Input:
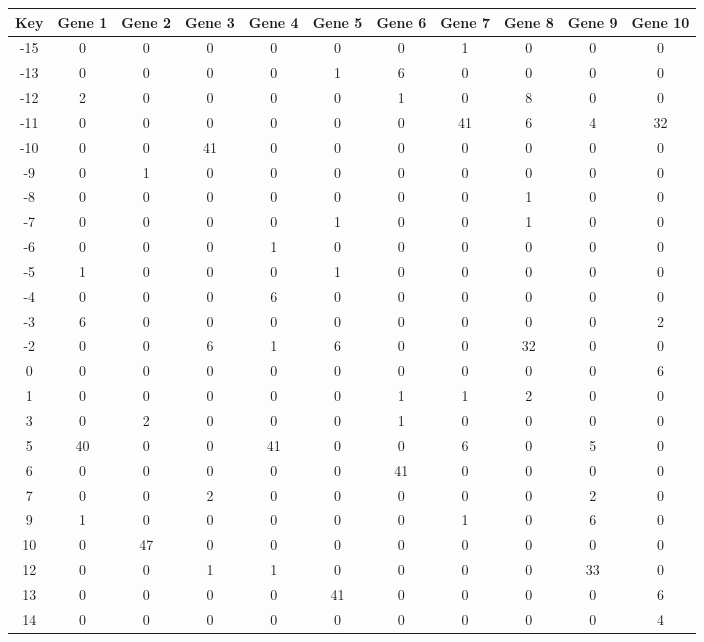 \begin{tabular}{|c|c|c|c|c|c|c|c|c|c|c|}
\hline
Key & Gene 1 & Gene 2 & Gene 3 & Gene 4 & Gene 5 & Gene 6 & Gene 7 & Gene 8 & Gene 9 & Gene 10 \\
\hline
-15 & 0 & 0 & 0 & 0 & 0 & 0 & 1 & 0 & 0 & 0 \\
-13 & 0 & 0 & 0 & 0 & 1 & 6 & 0 & 0 & 0 & 0 \\
-12 & 2 & 0 & 0 & 0 & 0 & 1 & 0 & 8 & 0 & 0 \\
-11 & 0 & 0 & 0 & 0 & 0 & 0 & 41 & 6 & 4 & 32 \\
-10 & 0 & 0 & 41 & 0 & 0 & 0 & 0 & 0 & 0 & 0 \\
-9 & 0 & 1 & 0 & 0 & 0 & 0 & 0 & 0 & 0 & 0 \\
-8 & 0 & 0 & 0 & 0 & 0 & 0 & 0 & 1 & 0 & 0 \\
-7 & 0 & 0 & 0 & 0 & 1 & 0 & 0 & 1 & 0 & 0 \\
-6 & 0 & 0 & 0 & 1 & 0 & 0 & 0 & 0 & 0 & 0 \\
-5 & 1 & 0 & 0 & 0 & 1 & 0 & 0 & 0 & 0 & 0 \\
-4 & 0 & 0 & 0 & 6 & 0 & 0 & 0 & 0 & 0 & 0 \\
-3 & 6 & 0 & 0 & 0 & 0 & 0 & 0 & 0 & 0 & 2 \\
-2 & 0 & 0 & 6 & 1 & 6 & 0 & 0 & 32 & 0 & 0 \\
0 & 0 & 0 & 0 & 0 & 0 & 0 & 0 & 0 & 0 & 6 \\
1 & 0 & 0 & 0 & 0 & 0 & 1 & 1 & 2 & 0 & 0 \\
3 & 0 & 2 & 0 & 0 & 0 & 1 & 0 & 0 & 0 & 0 \\
5 & 40 & 0 & 0 & 41 & 0 & 0 & 6 & 0 & 5 & 0 \\
6 & 0 & 0 & 0 & 0 & 0 & 41 & 0 & 0 & 0 & 0 \\
7 & 0 & 0 & 2 & 0 & 0 & 0 & 0 & 0 & 2 & 0 \\
9 & 1 & 0 & 0 & 0 & 0 & 0 & 1 & 0 & 6 & 0 \\
10 & 0 & 47 & 0 & 0 & 0 & 0 & 0 & 0 & 0 & 0 \\
12 & 0 & 0 & 1 & 1 & 0 & 0 & 0 & 0 & 33 & 0 \\
13 & 0 & 0 & 0 & 0 & 41 & 0 & 0 & 0 & 0 & 6 \\
14 & 0 & 0 & 0 & 0 & 0 & 0 & 0 & 0 & 0 & 4 \\
\hline
\end{tabular}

Your instructions: The entries above must be output exactly, with every image left out.

Exercise solution:
 \begin{tabular}{|c|c|c|c|c|c|c|c|c|c|c|}
\hline
Key & Gene 1 & Gene 2 & Gene 3 & Gene 4 & Gene 5 & Gene 6 & Gene 7 & Gene 8 & Gene 9 & Gene 10 \\
\hline
-15 & 0 & 0 & 0 & 0 & 0 & 0 & 1 & 0 & 0 & 0 \\
-13 & 0 & 0 & 0 & 0 & 1 & 6 & 0 & 0 & 0 & 0 \\
-12 & 2 & 0 & 0 & 0 & 0 & 1 & 0 & 8 & 0 & 0 \\
-11 & 0 & 0 & 0 & 0 & 0 & 0 & 41 & 6 & 4 & 32 \\
-10 & 0 & 0 & 41 & 0 & 0 & 0 & 0 & 0 & 0 & 0 \\
-9 & 0 & 1 & 0 & 0 & 0 & 0 & 0 & 0 & 0 & 0 \\
-8 & 0 & 0 & 0 & 0 & 0 & 0 & 0 & 1 & 0 & 0 \\
-7 & 0 & 0 & 0 & 0 & 1 & 0 & 0 & 1 & 0 & 0 \\
-6 & 0 & 0 & 0 & 1 & 0 & 0 & 0 & 0 & 0 & 0 \\
-5 & 1 & 0 & 0 & 0 & 1 & 0 & 0 & 0 & 0 & 0 \\
-4 & 0 & 0 & 0 & 6 & 0 & 0 & 0 & 0 & 0 & 0 \\
-3 & 6 & 0 & 0 & 0 & 0 & 0 & 0 & 0 & 0 & 2 \\
-2 & 0 & 0 & 6 & 1 & 6 & 0 & 0 & 32 & 0 & 0 \\
0 & 0 & 0 & 0 & 0 & 0 & 0 & 0 & 0 & 0 & 6 \\
1 & 0 & 0 & 0 & 0 & 0 & 1 & 1 & 2 & 0 & 0 \\
3 & 0 & 2 & 0 & 0 & 0 & 1 & 0 & 0 & 0 & 0 \\
5 & 40 & 0 & 0 & 41 & 0 & 0 & 6 & 0 & 5 & 0 \\
6 & 0 & 0 & 0 & 0 & 0 & 41 & 0 & 0 & 0 & 0 \\
7 & 0 & 0 & 2 & 0 & 0 & 0 & 0 & 0 & 2 & 0 \\
9 & 1 & 0 & 0 & 0 & 0 & 0 & 1 & 0 & 6 & 0 \\
10 & 0 & 47 & 0 & 0 & 0 & 0 & 0 & 0 & 0 & 0 \\
12 & 0 & 0 & 1 & 1 & 0 & 0 & 0 & 0 & 33 & 0 \\
13 & 0 & 0 & 0 & 0 & 41 & 0 & 0 & 0 & 0 & 6 \\
14 & 0 & 0 & 0 & 0 & 0 & 0 & 0 & 0 & 0 & 4 \\
\hline
\end{tabular}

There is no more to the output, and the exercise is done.